▶ _Action item_
Report every line of the data that includes "以下のルールに従います".

▶ _Records shown_
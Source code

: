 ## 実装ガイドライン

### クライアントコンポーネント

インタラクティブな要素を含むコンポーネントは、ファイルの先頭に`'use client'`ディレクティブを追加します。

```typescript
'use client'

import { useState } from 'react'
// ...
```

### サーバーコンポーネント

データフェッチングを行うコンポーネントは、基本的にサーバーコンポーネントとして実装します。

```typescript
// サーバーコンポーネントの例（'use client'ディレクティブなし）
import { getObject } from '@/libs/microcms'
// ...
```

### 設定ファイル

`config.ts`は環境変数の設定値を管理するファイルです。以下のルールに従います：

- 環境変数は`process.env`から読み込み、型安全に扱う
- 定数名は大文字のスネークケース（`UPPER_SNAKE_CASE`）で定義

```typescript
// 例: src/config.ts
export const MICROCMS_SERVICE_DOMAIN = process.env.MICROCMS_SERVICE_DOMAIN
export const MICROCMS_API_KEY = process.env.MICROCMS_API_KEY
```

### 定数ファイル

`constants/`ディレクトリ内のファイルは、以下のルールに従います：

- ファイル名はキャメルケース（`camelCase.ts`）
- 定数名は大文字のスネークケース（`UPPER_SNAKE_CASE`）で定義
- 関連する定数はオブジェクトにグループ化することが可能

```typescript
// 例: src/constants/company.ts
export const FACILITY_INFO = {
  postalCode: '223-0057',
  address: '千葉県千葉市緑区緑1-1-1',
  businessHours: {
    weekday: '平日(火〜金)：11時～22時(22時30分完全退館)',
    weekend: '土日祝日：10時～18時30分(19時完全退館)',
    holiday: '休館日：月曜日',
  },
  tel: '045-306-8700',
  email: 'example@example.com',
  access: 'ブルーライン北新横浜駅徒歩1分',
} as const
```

▶ _Completed task_
`config.ts`は環境変数の設定値を管理するファイルです。以下のルールに従います：
`constants/`ディレクトリ内のファイルは、以下のルールに従います：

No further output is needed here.